Ha cambiato solo sede, ora è in un ufficio al centro di Salerno. Anche le piccole cose, però, contano: Alle sue spalle un pannello del colore blu tipico dei suoi manifesti elettorali e ora compare anche un modellino del cosiddetto "Faro" di Napoli, ovvero la nuova sede della Regione che De Luca si è impegnato a far costruire in piazza Garibaldi ma che per ora è ancora una miniatura di plastica.
«Ho visto che restano in capo al presidente le deleghe alla Sanità e Bilancio. Sono cose difficili, c'è bisogno di collaborazione» esordisce, De Luca. Anche durante i suoi dieci anni di governo la Sanità non fu assegnata come delega, così come non è stata mai assegnata quella alla Cultura.
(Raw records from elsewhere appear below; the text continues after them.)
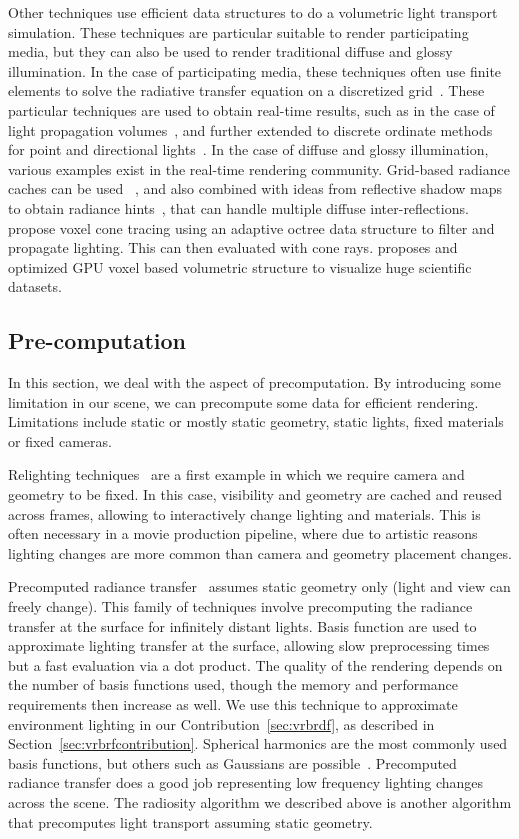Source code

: Other techniques use efficient data structures to do a volumetric light transport simulation. These techniques are particular suitable to render participating media, but they can also be used to render traditional diffuse and glossy illumination. In the case of participating media, these techniques often use finite elements to solve the radiative transfer equation on a discretized grid~\cite{Fattal2009}. These particular techniques are used to obtain real-time results, such as in the case of light propagation volumes~\cite{Kaplanyan2009,Borlum2011}, and further extended to discrete ordinate methods for point and directional lights~\cite{Elek2014}. In the case of diffuse and glossy illumination, various examples exist in the real-time rendering community. Grid-based radiance caches can be used ~\cite{Nijasure2005}, and also combined with ideas from reflective shadow maps to obtain radiance hints~\cite{Papaioannou2011, Vardis2014}, that can handle multiple diffuse inter-reflections.~\citet{Crassin2011} propose voxel cone tracing using an adaptive octree data structure to filter and propagate lighting. This can then evaluated with cone rays. \citet{Hoetzlein2016} proposes and optimized GPU voxel based volumetric structure to visualize huge scientific datasets. 

\subsection{Pre-computation}
In this section, we deal with the aspect of precomputation. By introducing some limitation in our scene, we can precompute some data for efficient rendering. Limitations include static or mostly static geometry, static lights, fixed materials or fixed cameras. 

Relighting techniques~\cite{Nimeroff94, Pellacini2005, Hasan2006} are a first example in which we require camera and geometry to be fixed. In this case, visibility and geometry are cached and reused across frames, allowing to interactively change lighting and materials. This is often necessary in a movie production pipeline, where due to artistic reasons lighting changes are more common than camera and geometry placement changes.

Precomputed radiance transfer~\cite{Sloan2002} assumes static geometry only (light and view can freely change). This family of techniques involve precomputing the radiance transfer at the surface for infinitely distant lights. Basis function are used to approximate lighting transfer at the surface, allowing slow preprocessing times but a fast evaluation via a dot product. The quality of the rendering depends on the number of basis functions used, though the memory and performance requirements then increase as well. We use this technique to approximate environment lighting in our Contribution~\ref{sec:vrbrdf}, as described in Section~\ref{sec:vrbrfcontribution}. Spherical harmonics are the most commonly used basis functions, but others such as Gaussians are possible~\cite{Green2006}. Precomputed radiance transfer does a good job representing low frequency lighting changes across the scene. The radiosity algorithm we described above is another algorithm that precomputes light transport assuming static geometry.

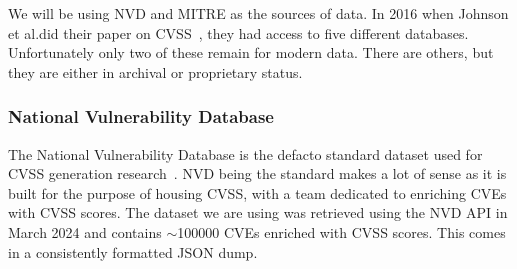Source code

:We will be using NVD and MITRE as the sources of data. In 2016 when Johnson et al.\@ did their paper
on CVSS~\cite{bayes}, they had access to five different databases. Unfortunately only two of these
remain for modern data. There are others, but they are either in archival or proprietary status.

\subsubsection{National Vulnerability Database} \label{NVD_SECTION}

The National Vulnerability Database is the defacto standard dataset used for CVSS generation
research~\cite{costa, nvd_example1, nvd_example2}.  NVD being the standard makes a lot of sense as
it is built for the purpose of housing CVSS, with a team dedicated to enriching CVEs with CVSS scores. The dataset we are using was retrieved using the NVD API in March 2024 and contains $\sim$100000 CVEs enriched with CVSS scores. This comes in a consistently formatted JSON dump.





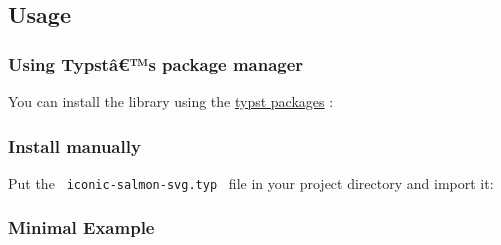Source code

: \subsection{Usage}\label{usage}

\subsubsection{Using Typstâ€™s package
manager}\label{using-typstuxe2s-package-manager}

You can install the library using the
\href{https://github.com/typst/packages}{typst packages} :

\begin{Shaded}
\begin{Highlighting}[]
\end{Highlighting}
\end{Shaded}

\subsubsection{Install manually}\label{install-manually}

Put the \texttt{\ iconic-salmon-svg.typ\ } file in your project
directory and import it:

\begin{Shaded}
\begin{Highlighting}[]
\end{Highlighting}
\end{Shaded}

\subsubsection{Minimal Example}\label{minimal-example}

\begin{Shaded}
\begin{Highlighting}[]

\end{Highlighting}
\end{Shaded}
De Luca poi cerca di tracciare una linea: «Pronto a operare con spirito di collaborazione» auspicando che non ci allontani «nemmeno di una virgola dal rigore spartano con il quale abbiamo governato» e che si »segua un metodo di lavoro rigoroso e corretto». Nel corso della diretta ribadisce che sarà tipo goccia cinese: «Puntiglioso nel rivendicare il lavoro che è stato fatto, perché c'è gente che fa millantato credito e parla ‘a capocchia».
"Querela a Report? La presenterò a titolo personale"
La profonda divisione di vedute si esprime ad esempio su uno dei primi atti di Fico in discontinuità con le ultime mosse di De Luca: la querela per diffamazione presentata dall'Avvocatura della Regione Campania, su proposta del governatore uscente, contro la trasmissione d'inchiesta giornalistica di Raitre Report, condotta da Sigfrido Ranucci. Report si occupò delle liste d'attesa regionali, De Luca querelò, in Consiglio regionale Fico ha invece annunciato di volerla ritirare. E oggi il politico salernitano rilancia: «La querela non può essere ritirata perché non è stata ancora depositata – chiosa -. La presenterò però la querela a titolo personale per difendere un principio di correttezza. La libertà dei giornalisti è un diritto da difendere ma non è un diritto quello di mentire e non ci può nascondere dietro posizione di vittimismo. La libertà dei giornalisti va difesa con i denti insieme però al principio di responsabilità; per questo farò la querela per diffamazione a Report anche per tutelare coloro che hanno lavorato per la sanità in Campania».